Criteria for submission

  • Original text in English or in French;
  • Maximum of 8,000 words for texts in English and of 8,800 words for texts in French (the maximum number of words includes, in both languages, footnotes);
  • Not yet submitted for publication as of 1 February 2021;
  • Written in 12-point font, double-spaced, with 2.5 cm (1 inch) margins on all sides;
  • Numbered in the upper right corner;
  • Submitted in Microsoft Word format;
  • Include complete references in footnotes;
  • Introduced by a distinct document including:
    • title
    • author’s name
    • author’s contact information (e-mail, phone number, address)
    • statement affirming the eligibility for the Competition (date of graduation)
    • unpublished status of the paper;
  • Include an abstract summarizing the main question and main conclusions (maximum 200 words).


Deadline for submission of essays: 1 February 2021, at 12h00, Eastern Standard Time (Montreal time). Submissions are to be emailed to Professor Johanne Poirier, Peter MacKell Chair in Federalism, at [at] with “Baxter Competition” as the email subject line.

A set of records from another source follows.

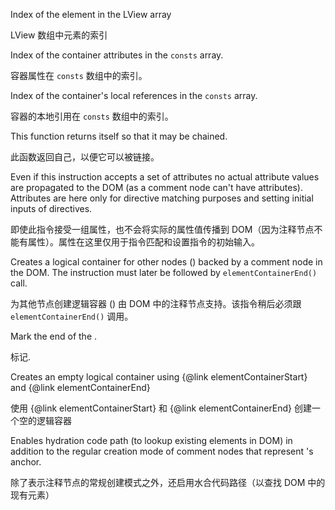 Index of the element in the LView array

LView 数组中元素的索引

Index of the container attributes in the `consts` array.

容器属性在 `consts` 数组中的索引。

Index of the container's local references in the `consts` array.

容器的本地引用在 `consts` 数组中的索引。

This function returns itself so that it may be chained.

此函数返回自己，以便它可以被链接。

Even if this instruction accepts a set of attributes no actual attribute values are propagated to
the DOM \(as a comment node can't have attributes\). Attributes are here only for directive
matching purposes and setting initial inputs of directives.

即使此指令接受一组属性，也不会将实际的属性值传播到
DOM（因为注释节点不能有属性）。属性在这里仅用于指令匹配和设置指令的初始输入。

Creates a logical container for other nodes \(<ng-container>\) backed by a comment node in the DOM.
The instruction must later be followed by `elementContainerEnd()` call.

为其他节点创建逻辑容器 \(<ng-container>\) 由 DOM 中的注释节点支持。该指令稍后必须跟
`elementContainerEnd()` 调用。

Mark the end of the <ng-container>.

标记<ng-container>.

Creates an empty logical container using {&commat;link elementContainerStart}
and {&commat;link elementContainerEnd}

使用 {&commat;link elementContainerStart} 和 {&commat;link elementContainerEnd} 创建一个空的逻辑容器

Enables hydration code path \(to lookup existing elements in DOM\)
in addition to the regular creation mode of comment nodes that
represent <ng-container>'s anchor.

除了表示注释节点的常规创建模式之外，还启用水合代码路径（以查找 DOM 中的现有元素）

The finalists (those whose papers will be sent for a second round of evaluation) will be invited to submit a 3-5-minute video that will synthesise their main research question, argument and conclusions (in English or in French), in early March 2021. We will provide technical details in due course.

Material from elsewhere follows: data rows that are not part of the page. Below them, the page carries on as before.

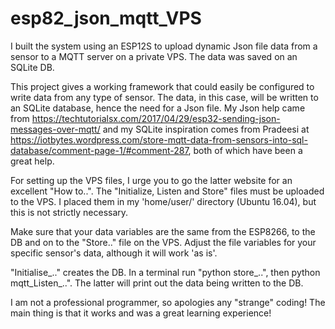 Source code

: # esp82_json_mqtt_VPS
I built the system using an ESP12S to upload dynamic Json file data from a sensor to a MQTT server on a private VPS. The data was saved on an SQLite DB.

This project gives a working framework that could easily be configured to write data from any type of sensor. 
The data, in this case, will be written to an SQLite database, hence the need for a Json file. My Json help came from https://techtutorialsx.com/2017/04/29/esp32-sending-json-messages-over-mqtt/ and my SQLite inspiration comes from Pradeesi at https://iotbytes.wordpress.com/store-mqtt-data-from-sensors-into-sql-database/comment-page-1/#comment-287, both of which have been a great help. 

For setting up the VPS files, I urge you to go the latter website for an excellent "How to..". The "Initialize, Listen and Store" files must be uploaded to the VPS. I placed them in my 'home/user/' directory (Ubuntu 16.04), but this is not strictly necessary.

Make sure that your data variables are the same from the ESP8266, to the DB and on to the "Store.." file on the VPS. Adjust the file variables for your specific sensor's data, although it will work 'as is'. 

"Initialise_.." creates the DB. In a terminal run "python store_..", then python mqtt_Listen_..". The latter will print out the data being written to the DB.  

I am not a professional programmer, so apologies any "strange" coding! The main thing is that it works and was a great learning experience! 

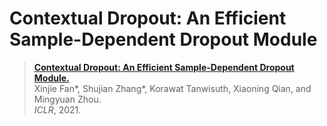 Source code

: # Contextual Dropout: An Efficient Sample-Dependent Dropout Module


> **[Contextual Dropout: An Efficient Sample-Dependent Dropout Module.]()**  
> Xinjie Fan*, Shujian Zhang*, Korawat Tanwisuth, Xiaoning Qian, and Mingyuan Zhou.  
> _ICLR_, 2021.  

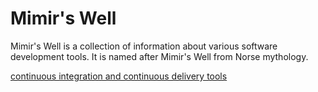 # Mimir's Well

Mimir's Well is a collection of information about various software development tools. It is named after Mimir's Well from Norse mythology.

[continuous integration and continuous delivery tools](ci-cd)
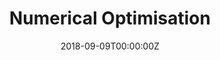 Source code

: ---
# Course title, summary, and position in the list.
linktitle: Numerical Optimisation
summary: An introduction to numerical optimisation algorithms which are commonly used to train neural networks and automatic differention.
weight: 2

# Page metadata.
title: Numerical Optimisation
date: "2018-09-09T00:00:00Z"
lastmod: "2018-09-09T00:00:00Z"
draft: false  # Is this a draft? true/false
toc: false  # Show table of contents? true/false
type: book  # Do not modify.

# Add menu entry to sidebar.
# - name: Declare this menu item as a parent with ID `name`.
# - weight: Position of link in menu.
menu:
  deep_learning:
    name: Optimisation
    weight: 1
--- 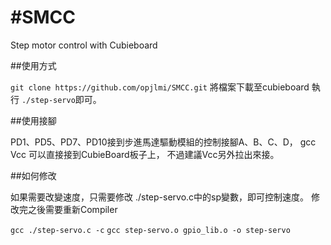 #SMCC
====
Step motor control with Cubieboard


##使用方式

` git clone https://github.com/opjlmi/SMCC.git `
將檔案下載至cubieboard
執行 ` ./step-servo `即可。


##使用接腳

PD1、PD5、PD7、PD10接到步進馬達驅動模組的控制接腳A、B、C、D，
gcc Vcc 可以直接接到CubieBoard板子上，
不過建議Vcc另外拉出來接。


##如何修改

如果需要改變速度，只需要修改 ./step-servo.c中的sp變數，即可控制速度。
修改完之後需要重新Compiler

` gcc ./step-servo.c -c `
` gcc step-servo.o gpio_lib.o -o step-servo `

The prize-winning papers of the previous editions of this essay contest may be found on the Baxter Family Competition on federalism web page.

Our jury members

The Peter MacKell Chair in Federalism is delighted that the following people have graciously agreed to sit on the jury for this edition of the Baxter Family Competition on Federalism:

  • The Right Hon. Beverley McLachlin, former Chief Justice at the Supreme Court of Canada.
  • The Honourable Clément Gascon, former Justice at the Supreme Court of Canada.
  • Prof. Francesco Palermo, President of the International Association of Centres for the Study of Federalism; Head of the Institute for Comparative Federalism at EURAC Research; and Professor of Comparative Public Law at University of Verona’s Faculty of Law (Italy).
  • Prof. Nicola McEwen, Professor of Territorial Politics at University of Edinburgh’s School of Social and Political Science; and Co-Director of the Centre on Constitutional Change (United Kingdom).
  • Prof. Yasmeen Abu-Laban, Professor of Political Science at the University of Alberta; Canada Research Chair in the Politics of Citizenship and Human Rights; and Vice-President of International Political Science Association (Canada).
  • Prof. Nico Steytler, Professor at the University of the Western Cape’s Faculty of Law; and South African Research Chairs Initiative Chair in Multilevel Government, Law and Policy (South Africa).
  • Prof. Jaclyn L. Neo, Associate Professor at the National University of Singapore’s Faculty of Law; Director of Centre for Asian Legal Studies; and Co-Chair of International Society for Public Law (ICON-S)’s Singapore Chapter (Singapore).
  • Jan Raeimon Nato, BCL/LLB (2019), Student-at-Law at Baker McKenzie, and Winner of the 2019 Baxter Competition (Canada).